Part Thirteen.

1.1K 42 15
                                    

The next time you peel open your eyes, pain sears through every inch of your head. From what, you aren't entirely sure. Since you've been drugged, only bouts of brief consciousness have come and gone, and those moments of lucidness are drowned in a foggy haze. You don't recall hitting your head, but then again, your senses ceased to be helpful when they dosed you. There are flashes of Carlos and the muffled sounds of the ongoing party, but from there, you are drawing a blank.

They must have relocated you elsewhere in the compound because now only an eery silence unsettles you to the core. From what you can remember from your gathered intel, hundreds of people are in and out of this place daily, so this quiet surrounding you feels unnatural. Perhaps they wanted you moved as far from the bustle of the event as you could get, deeming your presence a liability to their well-planned evening. There's nothing like an undercover narc to come in and ruin everyone's fun. The thought pulls a humorless huff from your lips, the movement reigniting the ache in your skull. OK, no laughing.

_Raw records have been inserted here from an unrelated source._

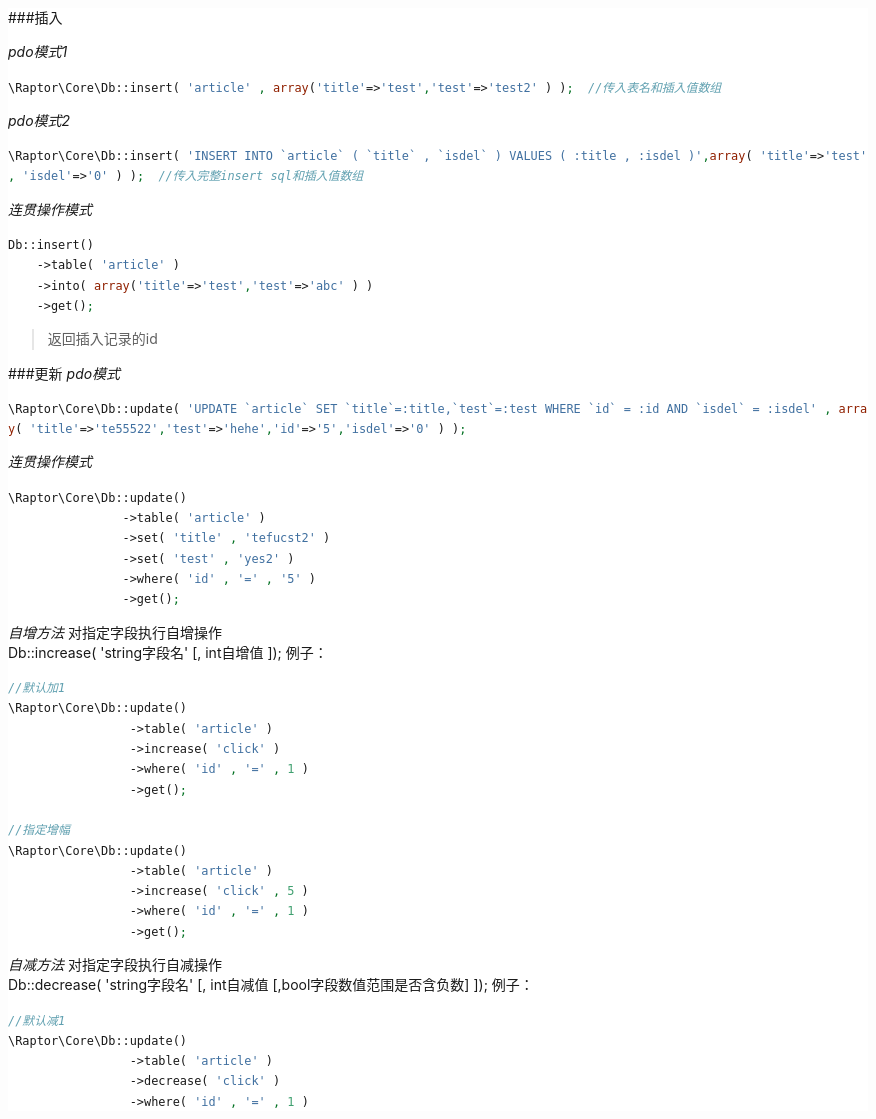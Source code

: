 


###插入

*pdo模式1*
```php
\Raptor\Core\Db::insert( 'article' , array('title'=>'test','test'=>'test2' ) );  //传入表名和插入值数组
```
*pdo模式2*
```php
\Raptor\Core\Db::insert( 'INSERT INTO `article` ( `title` , `isdel` ) VALUES ( :title , :isdel )',array( 'title'=>'test' , 'isdel'=>'0' ) );  //传入完整insert sql和插入值数组
```
*连贯操作模式*
```php
Db::insert()
	->table( 'article' )
	->into( array('title'=>'test','test'=>'abc' ) )
	->get();
```
> 返回插入记录的id


###更新
*pdo模式*
```php
\Raptor\Core\Db::update( 'UPDATE `article` SET `title`=:title,`test`=:test WHERE `id` = :id AND `isdel` = :isdel' , array( 'title'=>'te55522','test'=>'hehe','id'=>'5','isdel'=>'0' ) );   
 ```

*连贯操作模式*
```php
\Raptor\Core\Db::update()
				->table( 'article' )
				->set( 'title' , 'tefucst2' )
				->set( 'test' , 'yes2' )
				->where( 'id' , '=' , '5' )
				->get(); 
```
*自增方法*
对指定字段执行自增操作  
Db::increase( 'string字段名' [, int自增值 ]);
例子：  
```php
//默认加1
\Raptor\Core\Db::update()
				 ->table( 'article' )
				 ->increase( 'click' )
				 ->where( 'id' , '=' , 1 )
				 ->get();

//指定增幅
\Raptor\Core\Db::update()
				 ->table( 'article' )
				 ->increase( 'click' , 5 )
				 ->where( 'id' , '=' , 1 )
				 ->get();
```
*自减方法*
对指定字段执行自减操作  
Db::decrease( 'string字段名' [, int自减值 [,bool字段数值范围是否含负数] ]);
例子：  
```php
//默认减1
\Raptor\Core\Db::update()
				 ->table( 'article' )
				 ->decrease( 'click' )
				 ->where( 'id' , '=' , 1 )
```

Soreness sings through your other limbs, and it dawns on you that you are roped to a metal chair, hands, and feet bound firmly with cable ties that bite into your skin. Perfect. Dim lighting allows your eyes to adjust easily, the walls coming into focus as the drug-induced murk dissipates from your brain. You are tied up in the middle of a concrete room. A singular exit lies to your left, the hallway beyond dark enough that it doesn't provide much regarding your location. There is a rickety-looking desk before you, its scuffed surface blank beside some unfortunate-looking scratch marks deep through the center. That doesn't bode well for you at all.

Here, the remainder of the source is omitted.